Task description - Each of the lines from the one that contains "- [ ] Family/caregiver preference weighting" to the end of the entries below should be output exactly.

Raw data -
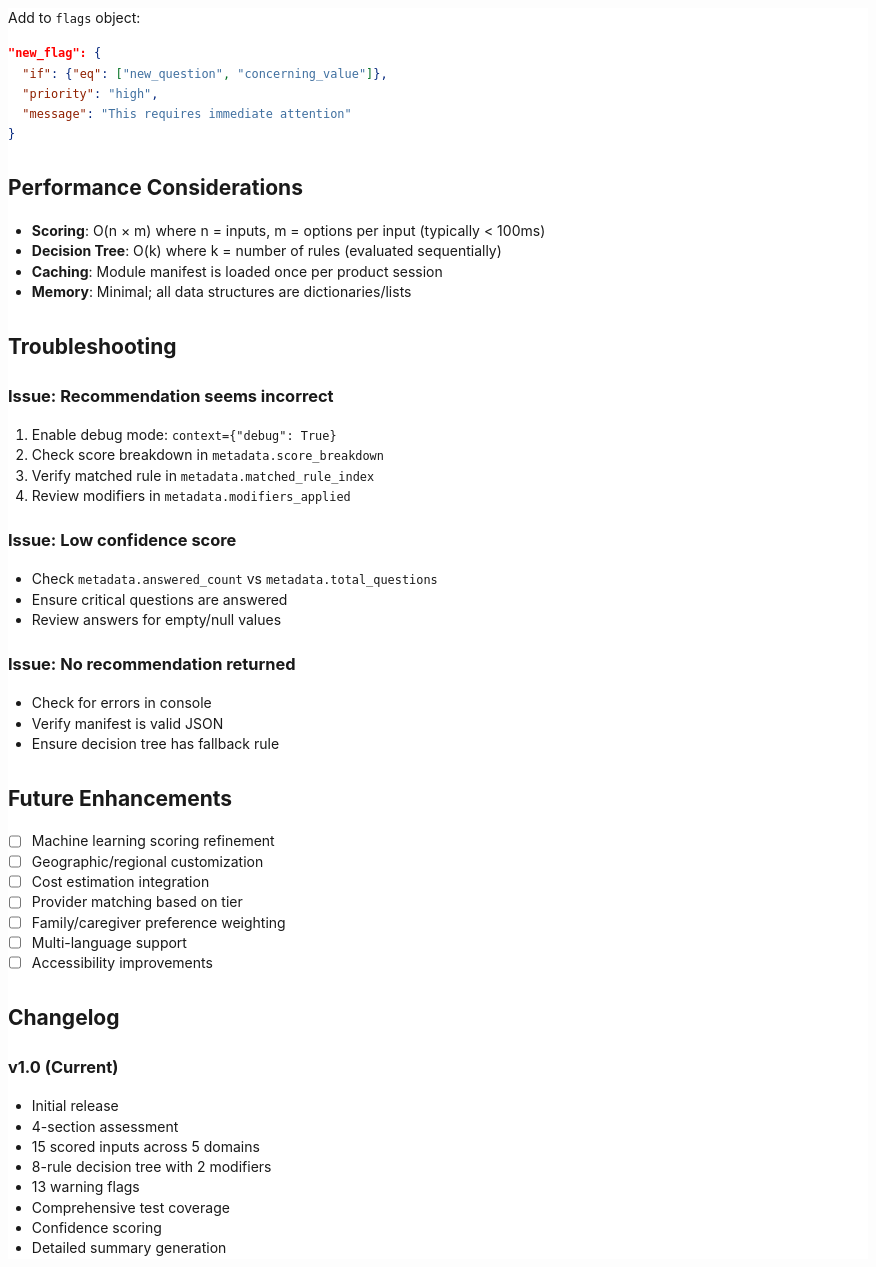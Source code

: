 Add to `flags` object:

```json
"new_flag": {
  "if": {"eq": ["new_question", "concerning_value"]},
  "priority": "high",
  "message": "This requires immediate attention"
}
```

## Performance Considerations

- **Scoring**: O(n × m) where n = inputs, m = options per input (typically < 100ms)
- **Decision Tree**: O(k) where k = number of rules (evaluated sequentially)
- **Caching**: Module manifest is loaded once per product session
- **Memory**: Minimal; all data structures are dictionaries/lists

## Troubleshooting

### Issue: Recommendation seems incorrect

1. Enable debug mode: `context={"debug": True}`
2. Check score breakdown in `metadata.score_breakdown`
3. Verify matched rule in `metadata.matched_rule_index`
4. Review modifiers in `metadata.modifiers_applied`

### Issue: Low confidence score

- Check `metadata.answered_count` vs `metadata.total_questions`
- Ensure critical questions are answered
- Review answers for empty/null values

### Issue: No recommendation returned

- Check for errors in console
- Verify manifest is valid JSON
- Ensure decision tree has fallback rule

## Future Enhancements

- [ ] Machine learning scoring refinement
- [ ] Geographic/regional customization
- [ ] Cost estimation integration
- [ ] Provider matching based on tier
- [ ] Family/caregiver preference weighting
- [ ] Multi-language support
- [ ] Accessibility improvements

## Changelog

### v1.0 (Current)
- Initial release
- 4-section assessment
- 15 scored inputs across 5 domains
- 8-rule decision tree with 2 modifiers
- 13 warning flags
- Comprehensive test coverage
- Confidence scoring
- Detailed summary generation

Expected output -
- [ ] Family/caregiver preference weighting
- [ ] Multi-language support
- [ ] Accessibility improvements

## Changelog

### v1.0 (Current)
- Initial release
- 4-section assessment
- 15 scored inputs across 5 domains
- 8-rule decision tree with 2 modifiers
- 13 warning flags
- Comprehensive test coverage
- Confidence scoring
- Detailed summary generation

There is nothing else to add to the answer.